Java: Why a method called inside another method is called automatically with the current calling object in Java?

Question

I have a method that return a boolean value if two object (arrays) have the same average. Inside the body of the method a 3rd party method is called ( average() ). When the 3rd party method is called , it's called automatically for the current object. Why is that?

boolean sameAvg(GenBoundedType<?> i){
        if(average() == i.average()) {
            return true;
        }
        else return false;
    }

It's redundant to call average with "this": if(this.average() == i.average()) because the calling is automatically made for the current calling object. If somebody of good will can explain why the average() method inside sameAvg() is called automatically for the current calling object.

Answer 1

Because that's how the language is defined.

As per the specs

If the form is MethodName - that is, just an Identifier - then:

• [...] let T be the enclosing type declaration of which the method is a member, and let n be an integer such that T is the n'th lexically enclosing type declaration of the class whose declaration immediately contains the method invocation. The target reference is the n'th lexically enclosing instance of this.

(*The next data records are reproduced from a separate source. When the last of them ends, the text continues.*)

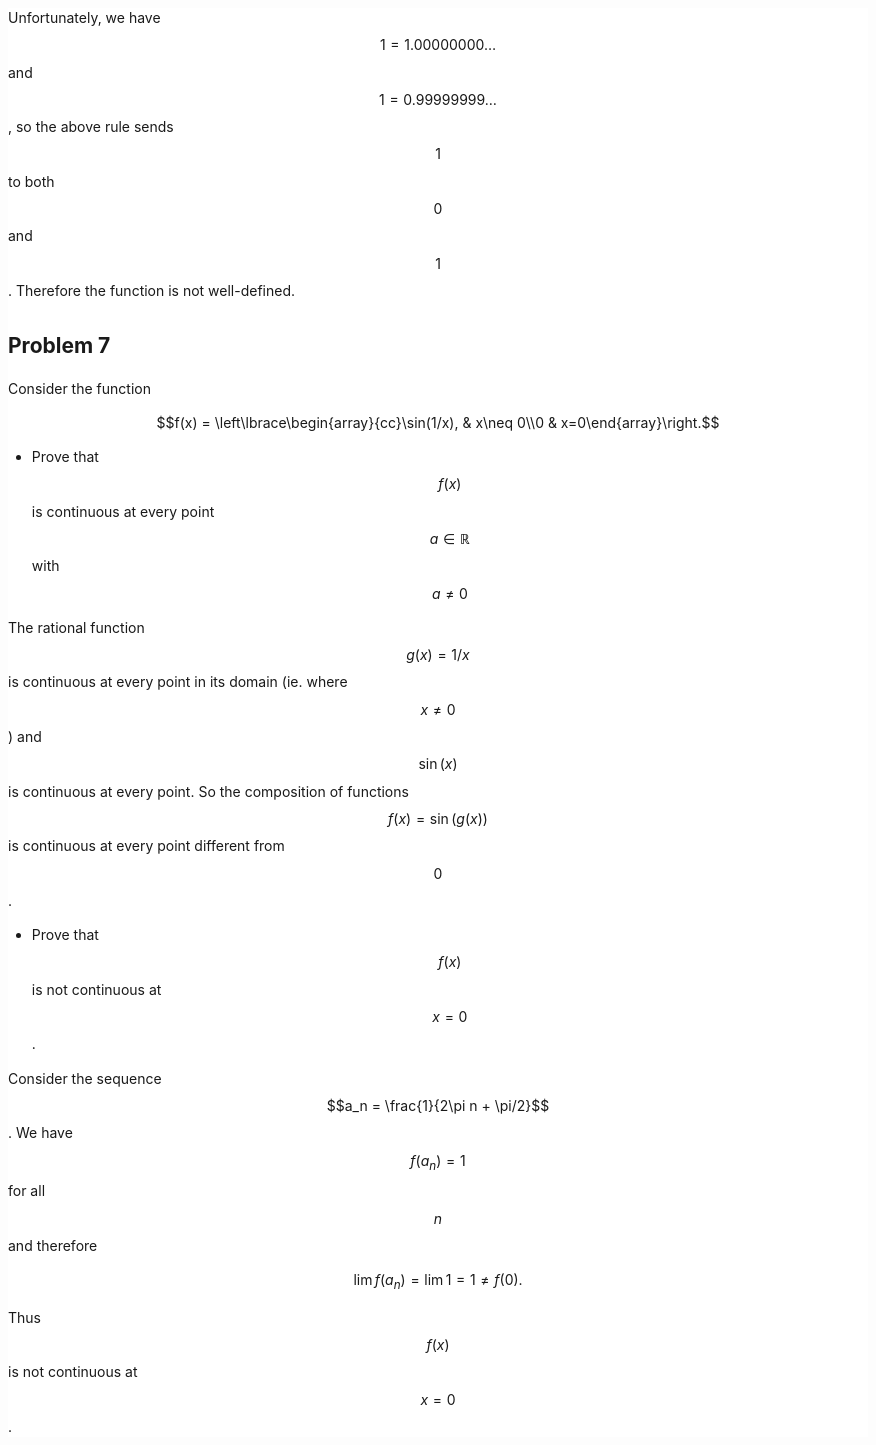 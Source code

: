 Unfortunately, we have $$1 = 1.00000000\dots$$ and $$1 = 0.99999999\dots$$, so the above rule sends $$1$$ to both $$0$$ and $$1$$.
Therefore the function is not well-defined.

## Problem 7

Consider the function

$$f(x) = \left\lbrace\begin{array}{cc}\sin(1/x), & x\neq 0\\0 & x=0\end{array}\right.$$

* Prove that $$f(x)$$ is continuous at every point $$a\in\mathbb R$$ with $$a\neq 0$$

The rational function $$g(x)=1/x$$ is continuous at every point in its domain (ie. where $$x\neq 0$$) and $$\sin(x)$$ is continuous at every point.  So the composition of functions $$f(x) = \sin(g(x))$$ is continuous at every point different from $$0$$.

* Prove that $$f(x)$$ is not continuous at $$x=0$$.

Consider the sequence $$a_n = \frac{1}{2\pi n + \pi/2}$$.  We have $$f(a_n) = 1$$ for all $$n$$ and therefore

$$\lim f(a_n) = \lim 1 = 1\neq f(0).$$

Thus $$f(x)$$ is not continuous at $$x=0$$.





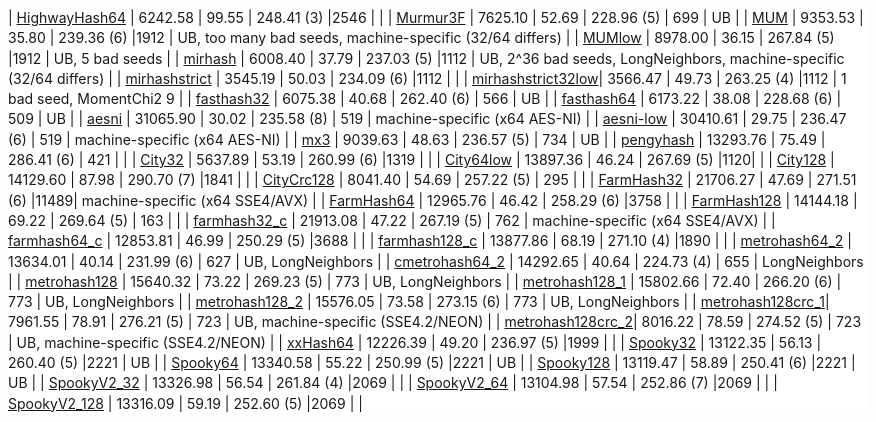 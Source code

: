 | [HighwayHash64](doc/HighwayHash64.txt)        |      6242.58 |    99.55 | 248.41 (3) |2546 |                            |
| [Murmur3F](doc/Murmur3F.txt)                  |      7625.10 |    52.69 | 228.96 (5) | 699 | UB                         |
| [MUM](doc/MUM.txt)                            |      9353.53 |    35.80 | 239.36 (6) |1912 | UB, too many bad seeds, machine-specific (32/64 differs) |
| [MUMlow](doc/MUMlow.txt)                      |      8978.00 |    36.15 | 267.84 (5) |1912 | UB, 5 bad seeds                      |
| [mirhash](doc/mirhash.txt)                    |      6008.40 |    37.79 | 237.03 (5) |1112 | UB, 2^36 bad seeds, LongNeighbors, machine-specific (32/64 differs) |
| [mirhashstrict](doc/mirhashstrict.txt)        |      3545.19 |    50.03 | 234.09 (6) |1112 |                            |
| [mirhashstrict32low](doc/mirhashstrict32low.txt)|      3566.47 |    49.73 | 263.25 (4) |1112 | 1 bad seed, MomentChi2 9   |
| [fasthash32](doc/fasthash32.txt)              |      6075.38 |    40.68 | 262.40 (6) | 566 | UB                         |
| [fasthash64](doc/fasthash64.txt)              |      6173.22 |    38.08 | 228.68 (6) | 509 | UB                         |
| [aesni](doc/aesni.txt)                        |     31065.90 |    30.02 | 235.58 (8) | 519 | machine-specific (x64 AES-NI)           |
| [aesni-low](doc/aesni-low.txt)                |     30410.61 |    29.75 | 236.47 (6) | 519 | machine-specific (x64 AES-NI)           |
| [mx3](doc/mx3.txt)                            |      9039.63 |    48.63 | 236.57 (5) | 734 | UB                         |
| [pengyhash](doc/pengyhash.txt)                |     13293.76 |    75.49 | 286.41 (6) | 421 |                            |
| [City32](doc/City32.txt)                      |      5637.89 |    53.19 | 260.99 (6) |1319 |                            |
| [City64low](doc/City64low.txt)                |     13897.36 |    46.24 | 267.69 (5) |1120|                             |
| [City128](doc/City128.txt)                    |     14129.60 |    87.98 | 290.70 (7) |1841 |                            |
| [CityCrc128](doc/CityCrc128.txt)              |      8041.40 |    54.69 | 257.22 (5) | 295 |                            |
| [FarmHash32](doc/FarmHash32.txt)              |     21706.27 |    47.69 | 271.51 (6) |11489| machine-specific (x64 SSE4/AVX) |
| [FarmHash64](doc/FarmHash64.txt)              |     12965.76 |    46.42 | 258.29 (6) |3758 |                            |
| [FarmHash128](doc/FarmHash128.txt)            |     14144.18 |    69.22 | 269.64 (5) | 163 |                            |
| [farmhash32_c](doc/farmhash32_c.txt)          |     21913.08 |    47.22 | 267.19 (5) | 762 | machine-specific (x64 SSE4/AVX) |
| [farmhash64_c](doc/farmhash64_c.txt)          |     12853.81 |    46.99 | 250.29 (5) |3688 |                            |
| [farmhash128_c](doc/farmhash128_c.txt)        |     13877.86 |    68.19 | 271.10 (4) |1890 |                            |
| [metrohash64_2](doc/metrohash64_2.txt)        |     13634.01 |    40.14 | 231.99 (6) | 627 | UB, LongNeighbors          |
| [cmetrohash64_2](doc/cmetrohash64_2.txt)      |     14292.65 |    40.64 | 224.73 (4) | 655 | LongNeighbors              |
| [metrohash128](doc/metrohash128.txt)          |     15640.32 |    73.22 | 269.23 (5) | 773 | UB, LongNeighbors          |
| [metrohash128_1](doc/metrohash128_1.txt)      |     15802.66 |    72.40 | 266.20 (6) | 773 | UB, LongNeighbors          |
| [metrohash128_2](doc/metrohash128_2.txt)      |     15576.05 |    73.58 | 273.15 (6) | 773 | UB, LongNeighbors          |
| [metrohash128crc_1](doc/metrohash128crc_1.txt)|      7961.55 |    78.91 | 276.21 (5) | 723 | UB, machine-specific (SSE4.2/NEON) |
| [metrohash128crc_2](doc/metrohash128crc_2.txt)|      8016.22 |    78.59 | 274.52 (5) | 723 | UB, machine-specific (SSE4.2/NEON) |
| [xxHash64](doc/xxHash64.txt)                  |     12226.39 |    49.20 | 236.97 (5) |1999 |                            |
| [Spooky32](doc/Spooky32.txt)                  |     13122.35 |    56.13 | 260.40 (5) |2221 | UB                         |
| [Spooky64](doc/Spooky64.txt)                  |     13340.58 |    55.22 | 250.99 (5) |2221 | UB                         |
| [Spooky128](doc/Spooky128.txt)                |     13119.47 |    58.89 | 250.41 (6) |2221 | UB                         |
| [SpookyV2_32](doc/SpookyV2_32.txt)            |     13326.98 |    56.54 | 261.84 (4) |2069 |                            |
| [SpookyV2_64](doc/SpookyV2_64.txt)            |     13104.98 |    57.54 | 252.86 (7) |2069 |                            |
| [SpookyV2_128](doc/SpookyV2_128.txt)          |     13316.09 |    59.19 | 252.60 (5) |2069 |                            | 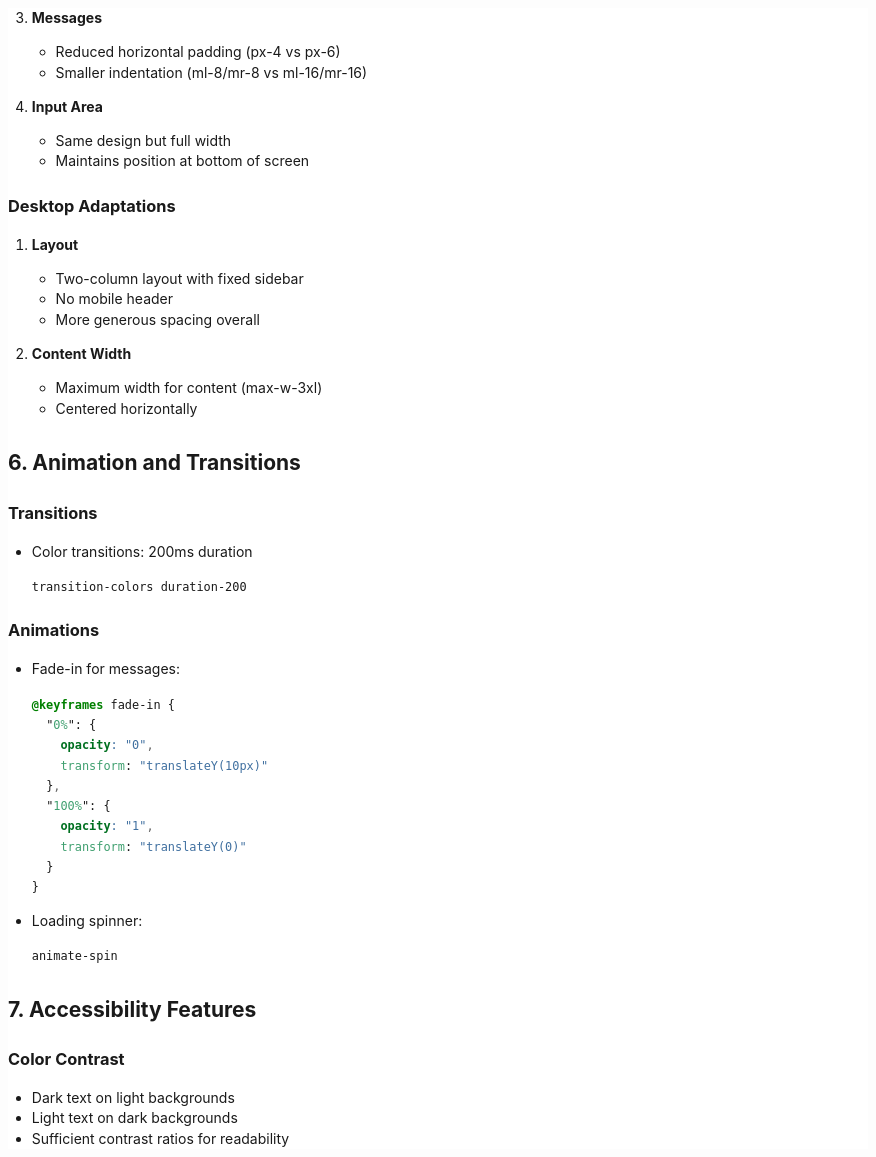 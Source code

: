 3. **Messages**
   - Reduced horizontal padding (px-4 vs px-6)
   - Smaller indentation (ml-8/mr-8 vs ml-16/mr-16)

4. **Input Area**
   - Same design but full width
   - Maintains position at bottom of screen

### Desktop Adaptations
1. **Layout**
   - Two-column layout with fixed sidebar
   - No mobile header
   - More generous spacing overall

2. **Content Width**
   - Maximum width for content (max-w-3xl)
   - Centered horizontally

## 6. Animation and Transitions

### Transitions
- Color transitions: 200ms duration
  ```css
  transition-colors duration-200
  ```

### Animations
- Fade-in for messages:
  ```css
  @keyframes fade-in {
    "0%": {
      opacity: "0",
      transform: "translateY(10px)"
    },
    "100%": {
      opacity: "1",
      transform: "translateY(0)"
    }
  }
  ```

- Loading spinner:
  ```css
  animate-spin
  ```

## 7. Accessibility Features

### Color Contrast
- Dark text on light backgrounds
- Light text on dark backgrounds
- Sufficient contrast ratios for readability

Which is a long (and formal) way to say that, in your case, this is implicitly added before that method call.

Answer 2

In Java all the objects have some behavior (methods). When calling a method you basically what a specific object to exercise some particular behavior.

In case the developer omits (does not specify) the object, the Java compiler assumes the method is called on the current object, i.e. "this".

The code in the question could be significantly improved to become more clean and expressive:

boolean sameAvg(GenBoundedType<?> i){
        return average() == i.average();
    }

Upd. One should also keep in mind that the comparison of floating-point numbers is a relative thing. So the method in question may produce unexpected results.